Question

The function \[x{e^x}\] is increasing in
\[\left( { - 3,0} \right)\]
\[\left( {0,4} \right)\]
\[x > - 1\]
\[\left( {\dfrac{1}{e},\infty } \right)\]

Answer 1

Hint:
We know that for a function to be increasing its derivative is greater than zero. So we will find the derivative and will check, in which interval it’s positive and in which interval it’s negative.

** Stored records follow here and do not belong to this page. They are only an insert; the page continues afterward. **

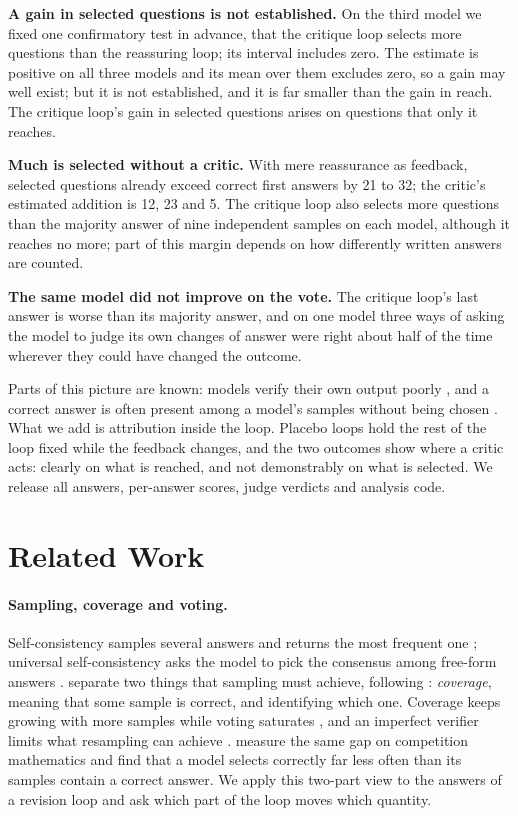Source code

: \documentclass[11pt]{article}
\begin{document}
\textbf{A gain in selected questions is not established.}
On the third model we fixed one confirmatory test in advance, that the critique loop selects more questions than the reassuring loop; its interval includes zero.
The estimate is positive on all three models and its mean over them excludes zero, so a gain may well exist; but it is not established, and it is far smaller than the gain in reach.
The critique loop's gain in selected questions arises on questions that only it reaches.

\textbf{Much is selected without a critic.}
With mere reassurance as feedback, selected questions already exceed correct first answers by 21 to 32; the critic's estimated addition is 12, 23 and 5.
The critique loop also selects more questions than the majority answer of nine independent samples on each model, although it reaches no more; part of this margin depends on how differently written answers are counted.

\textbf{The same model did not improve on the vote.}
The critique loop's last answer is worse than its majority answer, and on one model three ways of asking the model to judge its own changes of answer were right about half of the time wherever they could have changed the outcome.

Parts of this picture are known: models verify their own output poorly \citep{huang2024cannot,stechly2024selfverification,song2024mindgap}, and a correct answer is often present among a model's samples without being chosen \citep{brown2024monkeys,jain2026cliff}.
What we add is attribution inside the loop.
Placebo loops hold the rest of the loop fixed while the feedback changes, and the two outcomes show where a critic acts: clearly on what is reached, and not demonstrably on what is selected.
We release all answers, per-answer scores, judge verdicts and analysis code.

\section{Related Work}

\paragraph{Sampling, coverage and voting.}
Self-consistency samples several answers and returns the most frequent one \citep{wang2023selfconsistency,aggarwal2023adaptive}; universal self-consistency asks the model to pick the consensus among free-form answers \citep{chen2023usc}.
\citet{brown2024monkeys} separate two things that sampling must achieve, following \citet{chen2021codex}: \emph{coverage}, meaning that some sample is correct, and identifying which one.
Coverage keeps growing with more samples while voting saturates \citep{chen2024morecalls}, and an imperfect verifier limits what resampling can achieve \citep{stroebl2024flaws}.
\citet{jain2026cliff} measure the same gap on competition mathematics and find that a model selects correctly far less often than its samples contain a correct answer.
We apply this two-part view to the answers of a revision loop and ask which part of the loop moves which quantity.
\end{document}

Complete step by step solution:
Given the function is \[x{e^x}\] .
So
\[f(x) = x{e^x}\]
Taking its derivative with respect to x.
\[ \Rightarrow f'(x) = {e^x}.1 + x.{e^x} > 0\] \[ \to \left( {u.v = vu' + uv'} \right)\]
Taking exponential term common,
\[ \Rightarrow {e^x}\left( {1 + x} \right) > 0\]
\[ \Rightarrow 1 + x > 0\]
\[ \Rightarrow x > - 1\]

Thus option C is correct.

Note:
A function is said to be increasing when its derivative is greater than zero or positive. On the other hand a function is said to be decreasing when its derivative is less than zero or negative. we have used product rule of derivative here that is \[ \to \left( {u.v = vu' + uv'} \right)\]